Publication date: 5 July 2017
Source:Cell Reports, Volume 20, Issue 1
Author(s): Nardos G. Tassew, Jason Charish, Alireza P. Shabanzadeh, Valbona Luga, Hidekiyo Harada, Nahal Farhani, Philippe D'Onofrio, Brian Choi, Ahmad Ellabban, Philip E.B. Nickerson, Valerie A. Wallace, Paulo D. Koeberle, Jeffrey L. Wrana, Philippe P. Monnier
Developing strategies that promote axonal regeneration within the injured CNS is a major therapeutic challenge, as axonal outgrowth is potently inhibited by myelin and the glial scar. Although regeneration can be achieved using the genetic deletion of PTEN, a negative regulator of the mTOR pathway, this requires inactivation prior to nerve injury, thus precluding therapeutic application.
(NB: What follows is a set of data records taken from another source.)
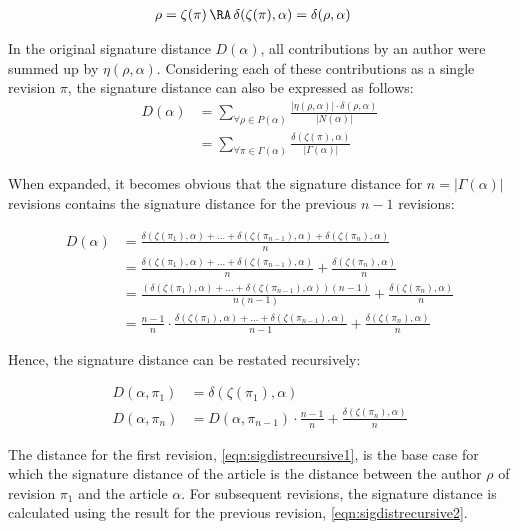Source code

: \begin{align*}
\rho &= \zeta(\pi) \, \RA \,   \delta(\zeta(\pi),\alpha) = \delta(\rho,\alpha) 
\end{align*}

In the original signature distance $D(\alpha)$, all contributions by an author were summed up by $\eta(\rho,\alpha)$.
Considering each of these contributions as a single revision $\pi$, the signature distance can also be  expressed as follows:
\begin{align*}
D(\alpha) &= \sum_{\forall \rho \in P(\alpha)} \frac{|\eta(\rho,\alpha)| \cdot \delta(\rho,\alpha)}{|N(\alpha)|} \\
 &=  \sum_{\forall \pi \in \Gamma(\alpha)} \frac{\delta(\zeta(\pi),\alpha)}{|\Gamma(\alpha)|}
 \end{align*}

When expanded, it becomes obvious that the signature distance for $n = |\Gamma(\alpha)|$ revisions contains the signature distance for the previous $n-1$ revisions:
 
\begin{align*}
D(\alpha) &=  \frac{\delta(\zeta(\pi_{1}),\alpha)  + \ldots + \delta(\zeta(\pi_{n-1}),\alpha) + \delta(\zeta(\pi_{n}),\alpha)}{n} \\
 &=  \frac{\delta(\zeta(\pi_{1}),\alpha)  + \ldots + \delta(\zeta(\pi_{n-1}),\alpha)}{n} + \frac{\delta(\zeta(\pi_{n}),\alpha)}{n} \\
 &=  \frac{(\delta(\zeta(\pi_{1}),\alpha)  + \ldots + \delta(\zeta(\pi_{n-1}),\alpha))(n-1)}{n(n-1)} + \frac{\delta(\zeta(\pi_{n}),\alpha)}{n} \\
 &=  \frac{n-1}{n} \cdot \frac{\delta(\zeta(\pi_{1}),\alpha)  + \ldots + \delta(\zeta(\pi_{n-1}),\alpha)}{n-1} + \frac{\delta(\zeta(\pi_{n}),\alpha)}{n} 
\end{align*}

Hence, the signature distance can be restated recursively:

\begin{align}
D(\alpha, \pi_{1}) &= \delta(\zeta(\pi_{1}),\alpha)\label{eqn:sigdistrecursive1}\\
D(\alpha, \pi_{n}) &=  D(\alpha, \pi_{n-1}) \cdot \frac{n-1}{n} + \frac{\delta(\zeta(\pi_{n}),\alpha)}{n} \label{eqn:sigdistrecursive2}
\end{align}

The distance for the first revision, \ref{eqn:sigdistrecursive1}, is the base case for which the signature distance of the article is the distance between the author $\rho$ of revision $\pi_{1}$ and the article $\alpha$.
For subsequent revisions, the signature distance is calculated using the result for the previous revision, \ref{eqn:sigdistrecursive2}.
Here, we show that, remarkably, fibroblast-derived exosomes (FD exosomes) enable neurite growth on CNS inhibitory proteins. Moreover, we demonstrate that, upon treatment with FD exosomes, Wnt10b is recruited toward lipid rafts and activates mTOR via GSK3β and TSC2. Application of FD exosomes shortly after optic nerve injury promoted robust axonal regeneration, which was strongly reduced in Wnt10b-deleted animals. This work uncovers an intercellular signaling pathway whereby FD exosomes mobilize an autocrine Wnt10b-mTOR pathway, thereby awakening the intrinsic capacity of neurons for regeneration, an important step toward healing the injured CNS.

Graphical abstract

Teaser

Tassew et al. find that FD exosomes induce relocalization of Wnt10b into lipid rafts, thereby activating mTOR and promoting axonal growth in an inhibitory environment. These exosomes also promote axonal regeneration following optic nerve injury. Thus, they represent a powerful tool to stimulate axonal regrowth in the injured CNS.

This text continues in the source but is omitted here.